Background: Elevated triglycerides and low HDL-cholesterol are components of the cardiometabolic syndrome (CMS). Even though the prevalence of CMS among foreign born (FB) is twice that of the US born population, and cardiovascular mortality among FB residents of the US with CMS is high, it is not known whether the lipids of the foreign born have a cardiometabolic pattern. Our objective is to describe the lipid patterns of FB patients of a medical group and compare them to the lipid patterns of US born patients.
Methods: We conducted a retrospective medical record review of US and FB HealthPartners Medical Group patients who were 20+ years old and had outpatient LDL, HDL, triglycerides, and total serum cholesterol levels assessed in 2010. Place of birth was ascertained using country of origin and primary language. FB patients were classified into the following subgroupings: developed regions, Sub-Saharan Africa, Eastern Asia, Southern Asia, South-Eastern Asia, and Latin America. Demographic characteristics and risk factors are described using frequency distributions. Association of place of birth with dyslipidemia is presented as adjusted odds ratio using logistic regression analyses.

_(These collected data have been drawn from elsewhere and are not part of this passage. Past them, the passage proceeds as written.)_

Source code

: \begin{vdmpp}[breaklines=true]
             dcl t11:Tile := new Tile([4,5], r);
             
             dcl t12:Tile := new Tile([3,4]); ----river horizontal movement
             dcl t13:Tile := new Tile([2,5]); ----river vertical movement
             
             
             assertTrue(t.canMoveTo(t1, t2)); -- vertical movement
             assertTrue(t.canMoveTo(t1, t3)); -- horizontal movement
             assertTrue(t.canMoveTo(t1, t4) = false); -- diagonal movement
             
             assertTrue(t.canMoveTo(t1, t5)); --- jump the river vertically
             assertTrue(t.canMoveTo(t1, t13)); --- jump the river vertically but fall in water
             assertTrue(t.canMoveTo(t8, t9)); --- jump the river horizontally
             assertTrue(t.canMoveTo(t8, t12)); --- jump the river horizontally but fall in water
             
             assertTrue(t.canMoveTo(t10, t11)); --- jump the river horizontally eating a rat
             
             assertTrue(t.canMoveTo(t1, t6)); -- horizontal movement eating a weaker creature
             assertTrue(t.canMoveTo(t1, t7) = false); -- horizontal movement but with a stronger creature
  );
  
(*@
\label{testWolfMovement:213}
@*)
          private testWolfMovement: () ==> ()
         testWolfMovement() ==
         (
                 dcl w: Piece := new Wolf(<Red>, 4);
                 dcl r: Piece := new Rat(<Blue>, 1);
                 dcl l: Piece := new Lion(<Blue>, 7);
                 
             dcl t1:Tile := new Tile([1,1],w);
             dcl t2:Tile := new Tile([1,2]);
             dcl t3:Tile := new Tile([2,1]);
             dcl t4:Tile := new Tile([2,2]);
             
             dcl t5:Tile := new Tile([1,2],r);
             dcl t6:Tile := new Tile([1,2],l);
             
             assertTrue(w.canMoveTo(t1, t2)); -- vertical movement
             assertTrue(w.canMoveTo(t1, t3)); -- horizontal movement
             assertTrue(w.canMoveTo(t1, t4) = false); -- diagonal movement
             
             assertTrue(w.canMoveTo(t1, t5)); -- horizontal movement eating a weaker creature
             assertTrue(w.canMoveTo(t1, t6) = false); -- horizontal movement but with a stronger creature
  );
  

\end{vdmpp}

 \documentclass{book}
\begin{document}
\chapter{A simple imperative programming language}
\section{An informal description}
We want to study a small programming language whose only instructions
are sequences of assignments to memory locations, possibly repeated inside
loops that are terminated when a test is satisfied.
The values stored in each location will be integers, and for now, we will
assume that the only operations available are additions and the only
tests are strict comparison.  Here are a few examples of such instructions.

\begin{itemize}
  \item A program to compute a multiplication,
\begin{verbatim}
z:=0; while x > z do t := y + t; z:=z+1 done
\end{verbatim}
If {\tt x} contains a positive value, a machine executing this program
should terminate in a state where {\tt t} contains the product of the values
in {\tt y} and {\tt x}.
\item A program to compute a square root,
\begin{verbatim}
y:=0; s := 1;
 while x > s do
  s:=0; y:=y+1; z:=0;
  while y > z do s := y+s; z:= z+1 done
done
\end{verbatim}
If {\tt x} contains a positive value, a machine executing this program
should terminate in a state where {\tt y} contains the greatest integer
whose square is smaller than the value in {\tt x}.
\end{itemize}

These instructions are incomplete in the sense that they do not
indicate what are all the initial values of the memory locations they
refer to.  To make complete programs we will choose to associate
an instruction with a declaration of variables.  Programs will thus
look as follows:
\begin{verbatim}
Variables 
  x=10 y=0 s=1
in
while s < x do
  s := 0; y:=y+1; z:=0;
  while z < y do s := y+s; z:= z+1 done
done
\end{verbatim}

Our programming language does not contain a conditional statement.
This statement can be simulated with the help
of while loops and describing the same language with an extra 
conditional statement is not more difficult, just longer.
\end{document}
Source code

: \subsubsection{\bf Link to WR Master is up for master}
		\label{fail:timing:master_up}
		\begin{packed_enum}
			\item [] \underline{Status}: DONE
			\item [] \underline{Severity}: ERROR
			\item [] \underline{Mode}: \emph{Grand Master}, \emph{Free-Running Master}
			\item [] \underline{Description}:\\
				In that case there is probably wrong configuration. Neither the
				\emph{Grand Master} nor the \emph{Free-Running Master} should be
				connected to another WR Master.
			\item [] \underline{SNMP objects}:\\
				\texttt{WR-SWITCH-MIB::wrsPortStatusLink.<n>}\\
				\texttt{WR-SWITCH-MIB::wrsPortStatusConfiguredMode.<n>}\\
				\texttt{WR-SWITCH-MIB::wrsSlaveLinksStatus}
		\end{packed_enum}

Results: The data set comprises the records of 53,361 (89%) US born and 6,430 (11%) FB patients. The prevalence of CMS in US born was 39% and 31% for FB patients. The prevalence of high LDL cholesterol (27% US vs 30% FB), high TG (34% US vs 33% FB), low HDL cholesterol (36% US vs 39% FB), and high total cholesterol (38% US vs 38% FB). FB and US born differ in several risk factors such as age, smoking, BMI, insurance coverage, and statin use. Large heterogeneity of lipid pattern was observed across the countries of origin of FB patients with higher percentage of having low HDL levels among women of Somali (49%), Hmong (51%), Sub-Sarahan Africa (45%), Southern Asian (59%) and Latin American (49%) origin. After adjusting for potential confounding, association of country of origin with lipid abnormality was observed for low HDL-cholesterol (1.34 OR, CI 1.23-1.45), high LDL cholesterol (1.11 OR, CI 1-02-1.21), and high TG (1.11 OR, CI 1.02-1.22). FB and US born patients with CVD who are treated with statin is 76.6% and 79.8% respectively.
Conclusion: The prevalence of heterogeneity of dyslipidemia across population groups in FB patients is large. The rate of CMS was no different between FB and US born, however, lipid abnormalities were greater among FB patients. Awareness of lipid abnormalities, especially in this group, designates cardiometabolic dyslipidemia as an important target of lipid lowering therapy. In addition, nativity status is a non-modifiable characteristic that can be considered as an important variable in stratifying risk for cardiovascular disease.